En estas secuencias, que duran aproximadamente siete minutos, se condensa la simbología de la película. Solo después de ver entera la cinta comprendemos el significado de esa coreografía de sincronicidades.
En el relato de Du Maurier, John y Laura están de vacaciones en Venecia para olvidar. En la película, John trabaja restaurando iglesias y Laura tiene tiempo libre y pasea sola por una Venecia desierta y ya perdida. Perdida porque probablemente no la volveremos a ver así, sin turistas. John, por su trabajo, está “implicado” en el destino de Venecia. Está allí para salvar la ciudad, para restaurarla, para evitar su decadencia. En las paredes de sus iglesias y edificios se lee “Venecia está en peligro”. Este cartel tiene una doble significación. Por un lado, el agua está erosionando, destruyendo la ciudad, por otro, más tarde lo sabremos, la ciudad está amenazada por un asesino.
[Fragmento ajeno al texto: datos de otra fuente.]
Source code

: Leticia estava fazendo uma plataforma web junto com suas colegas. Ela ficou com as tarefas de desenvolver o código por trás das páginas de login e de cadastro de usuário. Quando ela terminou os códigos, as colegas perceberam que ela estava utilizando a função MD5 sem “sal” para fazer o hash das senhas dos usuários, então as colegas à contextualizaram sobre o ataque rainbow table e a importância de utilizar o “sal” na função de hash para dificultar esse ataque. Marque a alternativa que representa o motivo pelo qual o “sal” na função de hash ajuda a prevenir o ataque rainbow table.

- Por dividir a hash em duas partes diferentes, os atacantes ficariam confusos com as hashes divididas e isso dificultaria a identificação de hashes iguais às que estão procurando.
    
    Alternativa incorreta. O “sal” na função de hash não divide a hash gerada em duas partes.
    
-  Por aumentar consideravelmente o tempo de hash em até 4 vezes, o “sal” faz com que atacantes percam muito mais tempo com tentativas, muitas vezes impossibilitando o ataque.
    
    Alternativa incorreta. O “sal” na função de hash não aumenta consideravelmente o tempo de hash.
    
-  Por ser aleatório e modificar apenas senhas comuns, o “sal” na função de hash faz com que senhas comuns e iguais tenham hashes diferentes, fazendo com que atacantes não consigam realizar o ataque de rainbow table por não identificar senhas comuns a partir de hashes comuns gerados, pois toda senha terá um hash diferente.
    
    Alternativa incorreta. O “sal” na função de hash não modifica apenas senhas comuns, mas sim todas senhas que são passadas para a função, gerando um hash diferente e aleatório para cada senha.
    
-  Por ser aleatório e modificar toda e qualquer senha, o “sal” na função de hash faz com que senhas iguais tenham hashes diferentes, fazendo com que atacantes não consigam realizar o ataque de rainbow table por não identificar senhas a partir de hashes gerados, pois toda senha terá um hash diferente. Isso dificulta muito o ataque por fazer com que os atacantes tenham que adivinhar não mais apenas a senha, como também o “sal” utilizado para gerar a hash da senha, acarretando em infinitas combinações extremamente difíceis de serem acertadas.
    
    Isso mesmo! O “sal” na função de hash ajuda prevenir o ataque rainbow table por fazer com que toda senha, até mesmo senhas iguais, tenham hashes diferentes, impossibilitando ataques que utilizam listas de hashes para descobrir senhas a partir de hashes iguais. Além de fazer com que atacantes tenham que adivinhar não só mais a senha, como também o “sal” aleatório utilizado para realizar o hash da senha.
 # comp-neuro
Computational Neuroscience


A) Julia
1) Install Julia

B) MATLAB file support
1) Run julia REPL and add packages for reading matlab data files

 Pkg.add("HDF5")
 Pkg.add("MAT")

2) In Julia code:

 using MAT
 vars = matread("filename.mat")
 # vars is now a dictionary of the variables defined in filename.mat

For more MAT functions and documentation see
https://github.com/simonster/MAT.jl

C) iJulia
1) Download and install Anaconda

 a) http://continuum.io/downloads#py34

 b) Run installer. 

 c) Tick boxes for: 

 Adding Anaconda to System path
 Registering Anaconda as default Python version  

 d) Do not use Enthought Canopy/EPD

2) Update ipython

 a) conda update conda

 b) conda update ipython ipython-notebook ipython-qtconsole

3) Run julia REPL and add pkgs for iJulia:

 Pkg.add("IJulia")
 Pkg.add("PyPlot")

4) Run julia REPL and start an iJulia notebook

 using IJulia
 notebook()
En la siguiente imagen los dos están en un restaurante al que van a menudo y ese día hay dos ancianas comiendo. Una de ellas es ciega y vidente, como John. John tiene un escalofrío y se levanta a cerrar una ventana. Al hacerlo, el viento abre de par en par otra en la esquina opuesta, por la que penetra una bocina chillona y una mota de polvo que acaba en el ojo de una de las ancianas. Esto ocasiona que tengan que ir al baño. Pero como la que guía a la accidentada es la ciega, las ancianas caminan chocando con las mesas y finalmente con ellos. Al ver la desamparada situación en la que se encuentran las mujeres, Laura se levanta para ayudarlas. Antes de este incidente John ya ha reparado en ellas, ya ha “presentido” algo. Se ha dado cuenta de que la anciana ciega “le mira”.
En el baño, la ciega le dice a su hermana que le deje sacarle la mota del ojo. Una situación realmente absurda. Laura se ofrece a ayudarles. “Gracias”, dice la accidentada. “Mi hermana es ciega ¿ve usted?”. Y en el reflejo triplicado por los espejos del baño Laura observa con aprensión los viscosos ojos azules de la vidente, turbios como el agua de un estanque salpicado por la lluvia, y responde: “Sí. Lo veo”.
No cuento más. Podría seguir refiriendo detalles, sincronicidades y paralelismos, pero para ello tendría que contar la película entera y merece la pena que la vean. Y que lo hagan con atención, sabiendo que todo está milimétricamente orquestado para devenir en desastre, en horror.
Es una película trágica, una película triste; siniestra a más no poder. Es una obra maestra del cine que no ha perdido un ápice de exquisitez con los años. Ya no se hacen películas de terror tan simbólicas, tan perfectamente estructuradas, tan insondables, tan enigmáticas. Don’t Look Now es, como toda obra de arte, una “entidad” inmortal con vida propia cuya riqueza, a medida que se van haciendo películas, se va revalorizando. Se ha convertido en referencia y testimonio de lo Unheimlich. Es, sin duda, parte de nuestra memoria colectiva, que no puede desligarse de los reversos latentes que empapan nuestro inconsciente, por muy sumergidos que éstos habiten en nuestro interior.